エリーさんの手伝いをしながらお客様の対応もし、頭がぐるぐるするような忙しさを体験、その日はどうやって部屋に戻ったのか、倒れ込むようにベッドに突っ伏した。


ここで生活をすることが出来たのは教授とエリーさんのおかげだ。何も聞かずに、まるで家族の様に自然な関わりをくれた。

でもここにずっといる訳には行かない。何時かはラニーと話さなければならないのだから。

薬の開発は自己満足のためだった。それを作ることで、自分の過去が変わるわけじゃない。ただ、自分の様に大切な人を亡くす誰かが1人でも減ればいい。

「……違う。そんなに素晴らしい理由じゃない」

私は過去の自分を救いたかった。そして、自ら携わる事で、治療が如何に大変か、そしてあの頃はどうしようもなかったと、納得したかった。


一度考えてしまえば止まらない。

過去の忌まわしいものやら、そうでないもの。たくさんの記憶が溢れ出す。




彼が、私自身を見てくれてると本気で思った。

だから最初に疑惑があった時、心の片隅では本当に偶然かもと思った。彼は変わらず私に話しかけた。いけないと分かっていても強く拒絶出来なかったのは、あの男に恋情が残っていたからか。

振り払うように研究に没頭し、そんな時ラニーと出会った。直ぐに彼の兄だとわかった。アンダーソンという名はそれ程に大きかったし、教授からも聞いた。

定期的に教授に逢いに来ていた無口な彼と、気が付いたらコーヒーを飲む仲になり、少しづつ、惹かれていく自分に気が付いた。

そしてそんな時、彼から連絡が来て、考えて私は会うことにした。

構内のカフェで向かい合い、近況を聞かれた。私が教授と共同研究していることは知られていない。けれどラニーが出入りしている事で、何かがあるのは予想はついていたのだと思う。

探るような視線と言葉。気付かないふりをしてはぐらかす。欲しいのは教授の情報か私の情報か。テーブルの脇のバッグには壊れかけのキーホルダーにかかった私的に借りている小さな研究室の鍵。ミルクが足りないとカウンター取りに行く。

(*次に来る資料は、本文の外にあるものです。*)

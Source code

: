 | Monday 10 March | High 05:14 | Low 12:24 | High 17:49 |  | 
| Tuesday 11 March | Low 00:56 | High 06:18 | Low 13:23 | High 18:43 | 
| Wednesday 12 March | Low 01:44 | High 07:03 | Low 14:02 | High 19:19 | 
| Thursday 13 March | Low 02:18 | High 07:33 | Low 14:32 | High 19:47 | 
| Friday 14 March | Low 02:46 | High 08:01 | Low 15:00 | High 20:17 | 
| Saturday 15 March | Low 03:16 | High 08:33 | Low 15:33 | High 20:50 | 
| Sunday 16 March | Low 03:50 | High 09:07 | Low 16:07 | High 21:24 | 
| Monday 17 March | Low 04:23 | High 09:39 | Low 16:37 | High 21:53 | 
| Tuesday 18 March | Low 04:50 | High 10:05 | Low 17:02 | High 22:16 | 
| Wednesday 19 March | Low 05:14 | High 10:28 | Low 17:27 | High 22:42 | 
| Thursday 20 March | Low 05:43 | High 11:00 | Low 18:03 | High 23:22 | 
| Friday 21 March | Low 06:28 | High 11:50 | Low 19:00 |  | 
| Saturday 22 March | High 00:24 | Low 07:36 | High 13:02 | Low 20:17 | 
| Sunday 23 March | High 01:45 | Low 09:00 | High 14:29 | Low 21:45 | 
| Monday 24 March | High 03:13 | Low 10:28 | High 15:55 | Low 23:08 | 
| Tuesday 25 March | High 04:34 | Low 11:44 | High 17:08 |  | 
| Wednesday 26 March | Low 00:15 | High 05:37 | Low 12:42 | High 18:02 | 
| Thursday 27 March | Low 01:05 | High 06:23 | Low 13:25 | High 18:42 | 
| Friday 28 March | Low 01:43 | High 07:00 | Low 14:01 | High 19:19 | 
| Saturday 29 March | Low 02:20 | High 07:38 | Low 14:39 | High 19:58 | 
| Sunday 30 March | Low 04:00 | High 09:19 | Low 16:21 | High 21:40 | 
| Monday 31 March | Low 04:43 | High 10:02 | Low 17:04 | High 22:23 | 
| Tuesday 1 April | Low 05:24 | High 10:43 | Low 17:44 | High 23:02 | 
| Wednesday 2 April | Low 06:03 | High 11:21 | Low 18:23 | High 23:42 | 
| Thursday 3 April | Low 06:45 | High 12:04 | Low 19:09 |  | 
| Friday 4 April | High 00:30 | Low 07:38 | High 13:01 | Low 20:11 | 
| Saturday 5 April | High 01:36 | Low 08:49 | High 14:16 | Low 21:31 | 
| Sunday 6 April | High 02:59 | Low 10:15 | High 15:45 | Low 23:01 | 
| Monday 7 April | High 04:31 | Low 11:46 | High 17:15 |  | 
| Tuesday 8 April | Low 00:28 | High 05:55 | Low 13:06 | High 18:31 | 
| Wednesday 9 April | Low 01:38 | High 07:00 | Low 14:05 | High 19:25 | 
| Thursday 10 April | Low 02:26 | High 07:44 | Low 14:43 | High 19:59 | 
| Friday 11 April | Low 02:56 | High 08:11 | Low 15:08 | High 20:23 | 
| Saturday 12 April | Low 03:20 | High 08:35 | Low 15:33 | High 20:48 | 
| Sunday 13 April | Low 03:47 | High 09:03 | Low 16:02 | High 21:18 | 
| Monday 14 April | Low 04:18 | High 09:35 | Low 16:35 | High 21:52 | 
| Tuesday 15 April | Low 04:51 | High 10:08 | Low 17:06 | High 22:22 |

この後はどうするのか尋ねられ、生活雑貨を買いに街に出るのだと答えれば、久しぶりにあえて良かったよと席を立った。では私もと、同じように席を立ち、そのまま別れた。


全部過去。


分かってる。だけど、もし私が権利を持っていなければ?

ラニーが見ていたのは、本当に私なの?



じんわりと、目頭が熱くなる。


怖い。怖くてたまらない。

私を見て欲しい。









体は酷く疲労しているのに、頭は冴えてしまっていた。過去の記憶がぐるぐると巡り胸を締め付けた。

ずっと起きていたのか、それとも浅くでも微睡んだのか、気がつけば朝日が登り始めていた。